How can I get vibrant, smooth colors with acrylics?

It takes planning and thinking ahead. In general, you want to paint darker colors on top of lighter colors. The quick and dirty solution would be to spray a figure with white primer, and then paint everything on top of that. But that can have some downsides. Maybe you don’t want a thick layer of primer interfering with joints. Or some colors on the figure are fine as is and don’t require repainting? That’s when you have to plan and think.

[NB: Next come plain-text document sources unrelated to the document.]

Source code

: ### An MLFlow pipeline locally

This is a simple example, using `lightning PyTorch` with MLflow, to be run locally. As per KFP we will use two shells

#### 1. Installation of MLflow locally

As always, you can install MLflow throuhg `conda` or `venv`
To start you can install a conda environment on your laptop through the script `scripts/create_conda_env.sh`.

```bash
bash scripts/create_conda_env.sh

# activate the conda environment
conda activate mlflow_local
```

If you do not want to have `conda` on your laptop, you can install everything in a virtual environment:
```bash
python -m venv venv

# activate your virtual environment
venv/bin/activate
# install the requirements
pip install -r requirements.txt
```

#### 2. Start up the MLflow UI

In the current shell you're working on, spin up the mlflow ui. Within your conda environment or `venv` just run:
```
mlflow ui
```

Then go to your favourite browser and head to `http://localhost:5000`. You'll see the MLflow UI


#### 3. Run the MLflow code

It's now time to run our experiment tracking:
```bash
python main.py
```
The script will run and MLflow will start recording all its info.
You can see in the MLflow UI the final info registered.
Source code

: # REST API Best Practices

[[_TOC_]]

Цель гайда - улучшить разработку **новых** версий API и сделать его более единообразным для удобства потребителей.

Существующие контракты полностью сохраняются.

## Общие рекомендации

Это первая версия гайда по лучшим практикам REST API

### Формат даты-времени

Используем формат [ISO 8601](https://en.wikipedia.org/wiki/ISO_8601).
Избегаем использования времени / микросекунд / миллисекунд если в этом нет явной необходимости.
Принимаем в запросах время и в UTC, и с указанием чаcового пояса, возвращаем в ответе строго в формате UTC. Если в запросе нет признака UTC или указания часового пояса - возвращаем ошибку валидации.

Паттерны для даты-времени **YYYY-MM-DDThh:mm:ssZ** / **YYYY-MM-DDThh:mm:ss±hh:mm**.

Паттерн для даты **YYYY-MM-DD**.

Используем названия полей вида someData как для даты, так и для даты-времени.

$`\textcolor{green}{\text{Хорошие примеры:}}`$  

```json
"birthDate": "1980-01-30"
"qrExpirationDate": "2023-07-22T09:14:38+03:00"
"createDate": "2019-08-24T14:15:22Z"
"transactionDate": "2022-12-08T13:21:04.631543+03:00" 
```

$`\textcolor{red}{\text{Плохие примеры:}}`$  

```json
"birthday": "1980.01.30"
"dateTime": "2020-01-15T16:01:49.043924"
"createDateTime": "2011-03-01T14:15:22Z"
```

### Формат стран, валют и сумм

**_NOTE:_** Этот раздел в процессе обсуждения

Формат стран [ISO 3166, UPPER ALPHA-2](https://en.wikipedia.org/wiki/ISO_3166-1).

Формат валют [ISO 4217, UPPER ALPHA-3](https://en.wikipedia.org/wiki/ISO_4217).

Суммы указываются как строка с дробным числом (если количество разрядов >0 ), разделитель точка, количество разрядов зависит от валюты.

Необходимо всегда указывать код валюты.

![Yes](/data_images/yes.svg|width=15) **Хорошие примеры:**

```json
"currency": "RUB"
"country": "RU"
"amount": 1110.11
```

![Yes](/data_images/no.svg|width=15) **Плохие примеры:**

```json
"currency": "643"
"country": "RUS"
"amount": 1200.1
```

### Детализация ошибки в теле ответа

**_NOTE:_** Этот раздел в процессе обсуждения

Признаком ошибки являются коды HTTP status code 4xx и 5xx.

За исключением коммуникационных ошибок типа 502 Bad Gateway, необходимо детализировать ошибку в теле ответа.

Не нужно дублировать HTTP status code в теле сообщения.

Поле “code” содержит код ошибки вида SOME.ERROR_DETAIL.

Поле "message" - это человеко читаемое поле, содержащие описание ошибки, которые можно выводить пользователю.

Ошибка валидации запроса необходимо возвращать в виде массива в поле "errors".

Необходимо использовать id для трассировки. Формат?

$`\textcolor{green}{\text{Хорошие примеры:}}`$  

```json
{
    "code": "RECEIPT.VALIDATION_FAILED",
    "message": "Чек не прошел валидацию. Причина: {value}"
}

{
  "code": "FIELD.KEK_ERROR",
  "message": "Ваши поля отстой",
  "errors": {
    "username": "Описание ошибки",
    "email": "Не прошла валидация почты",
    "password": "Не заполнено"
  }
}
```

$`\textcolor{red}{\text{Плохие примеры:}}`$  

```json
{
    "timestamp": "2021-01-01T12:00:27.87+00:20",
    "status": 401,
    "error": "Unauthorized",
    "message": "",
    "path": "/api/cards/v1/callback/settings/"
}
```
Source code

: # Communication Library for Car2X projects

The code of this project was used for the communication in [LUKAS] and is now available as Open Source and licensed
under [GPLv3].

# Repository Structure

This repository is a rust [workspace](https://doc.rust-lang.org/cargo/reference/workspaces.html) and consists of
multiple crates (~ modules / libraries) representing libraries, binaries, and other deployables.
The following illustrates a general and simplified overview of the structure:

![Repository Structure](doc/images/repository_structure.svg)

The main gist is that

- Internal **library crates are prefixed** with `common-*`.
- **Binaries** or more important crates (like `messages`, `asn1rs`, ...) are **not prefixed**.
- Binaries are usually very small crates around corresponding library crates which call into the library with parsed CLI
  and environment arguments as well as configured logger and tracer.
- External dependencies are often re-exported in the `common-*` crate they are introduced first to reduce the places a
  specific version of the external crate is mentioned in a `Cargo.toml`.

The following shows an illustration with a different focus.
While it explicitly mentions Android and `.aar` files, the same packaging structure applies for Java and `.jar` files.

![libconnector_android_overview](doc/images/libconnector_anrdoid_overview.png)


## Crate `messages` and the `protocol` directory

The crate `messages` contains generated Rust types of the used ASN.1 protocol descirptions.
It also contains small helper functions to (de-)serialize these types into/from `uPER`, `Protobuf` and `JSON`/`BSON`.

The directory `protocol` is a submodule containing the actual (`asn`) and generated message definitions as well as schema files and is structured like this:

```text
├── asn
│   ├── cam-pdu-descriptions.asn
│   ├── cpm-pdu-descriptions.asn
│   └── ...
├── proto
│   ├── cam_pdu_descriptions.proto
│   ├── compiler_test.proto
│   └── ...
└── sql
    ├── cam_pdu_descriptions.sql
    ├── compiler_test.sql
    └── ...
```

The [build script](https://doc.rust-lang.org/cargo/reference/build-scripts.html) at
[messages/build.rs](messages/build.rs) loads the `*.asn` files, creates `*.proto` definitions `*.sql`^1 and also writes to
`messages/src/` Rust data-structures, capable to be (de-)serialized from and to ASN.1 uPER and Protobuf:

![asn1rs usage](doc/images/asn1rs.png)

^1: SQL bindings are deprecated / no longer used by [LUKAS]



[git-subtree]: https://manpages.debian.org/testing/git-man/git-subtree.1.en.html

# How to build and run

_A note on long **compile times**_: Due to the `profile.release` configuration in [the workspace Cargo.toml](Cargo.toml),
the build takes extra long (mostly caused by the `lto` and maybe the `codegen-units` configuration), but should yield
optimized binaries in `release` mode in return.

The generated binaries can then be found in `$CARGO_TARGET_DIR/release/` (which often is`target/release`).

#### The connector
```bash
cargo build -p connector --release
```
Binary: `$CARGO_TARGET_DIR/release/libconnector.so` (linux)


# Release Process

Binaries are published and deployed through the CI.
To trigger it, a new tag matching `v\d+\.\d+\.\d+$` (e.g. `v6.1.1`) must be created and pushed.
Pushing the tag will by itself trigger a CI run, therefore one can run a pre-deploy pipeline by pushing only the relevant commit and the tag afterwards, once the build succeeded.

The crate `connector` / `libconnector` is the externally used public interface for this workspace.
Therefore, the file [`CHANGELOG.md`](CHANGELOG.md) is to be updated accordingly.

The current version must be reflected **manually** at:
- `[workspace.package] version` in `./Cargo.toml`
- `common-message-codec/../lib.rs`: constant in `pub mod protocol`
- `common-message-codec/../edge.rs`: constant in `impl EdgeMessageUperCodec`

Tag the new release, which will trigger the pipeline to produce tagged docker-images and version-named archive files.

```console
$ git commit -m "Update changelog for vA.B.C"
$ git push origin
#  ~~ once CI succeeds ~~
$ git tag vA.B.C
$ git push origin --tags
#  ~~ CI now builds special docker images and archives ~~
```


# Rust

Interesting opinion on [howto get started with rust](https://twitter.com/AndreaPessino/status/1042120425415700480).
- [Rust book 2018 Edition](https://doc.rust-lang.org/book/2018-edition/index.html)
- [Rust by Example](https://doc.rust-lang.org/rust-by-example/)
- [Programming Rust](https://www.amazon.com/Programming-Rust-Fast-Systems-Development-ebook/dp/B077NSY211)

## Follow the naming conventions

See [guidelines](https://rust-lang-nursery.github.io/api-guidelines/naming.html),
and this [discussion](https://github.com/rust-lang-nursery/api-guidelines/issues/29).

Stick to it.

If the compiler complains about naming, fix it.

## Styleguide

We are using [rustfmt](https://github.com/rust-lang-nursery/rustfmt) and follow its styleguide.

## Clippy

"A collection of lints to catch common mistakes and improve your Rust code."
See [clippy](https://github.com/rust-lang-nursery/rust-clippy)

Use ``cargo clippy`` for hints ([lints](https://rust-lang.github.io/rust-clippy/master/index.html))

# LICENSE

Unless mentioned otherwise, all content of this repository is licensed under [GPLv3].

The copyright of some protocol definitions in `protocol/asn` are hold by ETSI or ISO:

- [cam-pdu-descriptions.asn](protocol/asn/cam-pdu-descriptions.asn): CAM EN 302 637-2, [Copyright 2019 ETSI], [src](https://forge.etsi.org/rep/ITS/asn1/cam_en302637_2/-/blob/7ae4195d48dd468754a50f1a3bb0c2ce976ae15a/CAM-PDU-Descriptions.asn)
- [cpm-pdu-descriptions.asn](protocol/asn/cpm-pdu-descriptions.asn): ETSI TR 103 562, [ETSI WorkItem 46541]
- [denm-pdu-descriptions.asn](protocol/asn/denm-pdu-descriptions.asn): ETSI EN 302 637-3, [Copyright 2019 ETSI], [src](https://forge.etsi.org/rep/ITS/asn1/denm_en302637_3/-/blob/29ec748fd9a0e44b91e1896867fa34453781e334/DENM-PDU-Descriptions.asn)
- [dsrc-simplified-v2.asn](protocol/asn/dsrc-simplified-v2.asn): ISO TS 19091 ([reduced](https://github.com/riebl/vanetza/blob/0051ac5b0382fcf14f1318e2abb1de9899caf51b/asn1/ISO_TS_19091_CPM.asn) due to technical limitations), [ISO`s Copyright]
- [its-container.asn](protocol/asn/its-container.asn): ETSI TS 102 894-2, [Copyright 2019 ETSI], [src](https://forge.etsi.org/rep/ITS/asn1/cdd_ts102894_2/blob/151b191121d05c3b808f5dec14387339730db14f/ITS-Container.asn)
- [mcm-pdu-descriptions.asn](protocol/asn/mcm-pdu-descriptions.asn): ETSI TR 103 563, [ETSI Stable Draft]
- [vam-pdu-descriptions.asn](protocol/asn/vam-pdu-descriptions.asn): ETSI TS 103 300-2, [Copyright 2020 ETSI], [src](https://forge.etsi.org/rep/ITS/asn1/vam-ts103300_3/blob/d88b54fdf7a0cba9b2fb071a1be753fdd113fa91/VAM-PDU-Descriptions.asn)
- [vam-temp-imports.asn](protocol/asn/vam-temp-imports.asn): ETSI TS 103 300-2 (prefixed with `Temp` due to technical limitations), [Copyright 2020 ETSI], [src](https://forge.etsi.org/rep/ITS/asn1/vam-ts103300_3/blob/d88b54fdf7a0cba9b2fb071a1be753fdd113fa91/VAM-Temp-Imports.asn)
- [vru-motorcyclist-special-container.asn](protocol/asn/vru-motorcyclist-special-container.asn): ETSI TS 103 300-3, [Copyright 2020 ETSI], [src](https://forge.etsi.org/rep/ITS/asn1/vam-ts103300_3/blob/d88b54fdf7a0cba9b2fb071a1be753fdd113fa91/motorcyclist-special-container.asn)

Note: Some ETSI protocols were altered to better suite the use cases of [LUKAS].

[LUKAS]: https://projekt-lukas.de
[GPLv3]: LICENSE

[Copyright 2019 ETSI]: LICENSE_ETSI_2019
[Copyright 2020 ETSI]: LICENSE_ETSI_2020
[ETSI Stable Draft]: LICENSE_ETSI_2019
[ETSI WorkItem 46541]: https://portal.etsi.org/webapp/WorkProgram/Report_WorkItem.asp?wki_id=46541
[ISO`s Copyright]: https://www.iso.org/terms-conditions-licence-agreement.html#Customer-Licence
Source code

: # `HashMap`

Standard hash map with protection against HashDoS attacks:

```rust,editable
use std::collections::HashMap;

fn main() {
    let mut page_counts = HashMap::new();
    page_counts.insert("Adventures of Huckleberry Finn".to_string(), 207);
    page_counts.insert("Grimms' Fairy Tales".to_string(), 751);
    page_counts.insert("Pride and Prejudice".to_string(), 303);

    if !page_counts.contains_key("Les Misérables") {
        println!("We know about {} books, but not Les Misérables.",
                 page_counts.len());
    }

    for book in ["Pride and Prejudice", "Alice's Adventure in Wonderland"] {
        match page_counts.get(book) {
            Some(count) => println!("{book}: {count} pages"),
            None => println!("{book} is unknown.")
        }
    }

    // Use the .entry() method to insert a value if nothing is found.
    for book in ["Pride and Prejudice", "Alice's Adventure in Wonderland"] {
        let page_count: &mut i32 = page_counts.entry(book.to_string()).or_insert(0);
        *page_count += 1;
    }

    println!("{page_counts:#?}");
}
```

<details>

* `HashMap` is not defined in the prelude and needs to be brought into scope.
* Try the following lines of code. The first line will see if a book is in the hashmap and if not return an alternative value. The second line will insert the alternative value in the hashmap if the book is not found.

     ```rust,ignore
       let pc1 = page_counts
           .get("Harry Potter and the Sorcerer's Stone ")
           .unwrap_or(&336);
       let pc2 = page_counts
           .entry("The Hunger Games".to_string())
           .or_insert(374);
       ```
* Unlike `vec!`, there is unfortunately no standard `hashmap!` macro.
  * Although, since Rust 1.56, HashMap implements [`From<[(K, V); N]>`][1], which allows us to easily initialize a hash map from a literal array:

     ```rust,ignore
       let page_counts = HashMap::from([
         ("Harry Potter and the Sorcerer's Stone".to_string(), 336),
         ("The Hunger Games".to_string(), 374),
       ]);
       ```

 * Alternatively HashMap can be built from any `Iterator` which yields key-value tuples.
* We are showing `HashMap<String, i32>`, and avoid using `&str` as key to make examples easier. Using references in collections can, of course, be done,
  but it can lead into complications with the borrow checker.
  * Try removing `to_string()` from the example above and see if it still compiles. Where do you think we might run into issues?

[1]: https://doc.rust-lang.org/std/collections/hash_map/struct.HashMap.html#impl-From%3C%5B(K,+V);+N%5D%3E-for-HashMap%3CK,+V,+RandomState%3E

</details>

I rarely apply a solid base of white, as described above. Instead, I’ll apply a “primer” coat of Testor’s Dullcote. This will apply some slight texture to the figure, giving the acrylics something to “latch” onto. (Lots of folks paint without primer of any kind, but I find that water-based paints such as acrylics tend to slide around uncoated plastic, much like water off a duck. Best to give the paint something to bite into.)

If you’re applying a dark color over a lighter color, such as black on yellow, you shouldn’t have too much trouble. But what if you’re applying yellow to… anything? Or even a dark but fairly transparent pigment like red or green? Here’s my trick: I will apply a first coat of “rosy beige” first. (Used to be called “Flesh,” but that is clearly a problematic name at best.) I use the Ceramcoat version, but there are other brands using different names. This tends to be fairly light in tone while still being somewhat opaque. Your yellow/red/green will be much easier to paint on top of this.

I also paint in thin coats. Don’t just glop the stuff on there! Even on top of “rosy beige” a yellow or translucent green can take three or four coats. I usually thin the acrylics with a drop or two of water on my brush. Thin coats might mean you have to apply more coats, but the smooth finish is worth the effort.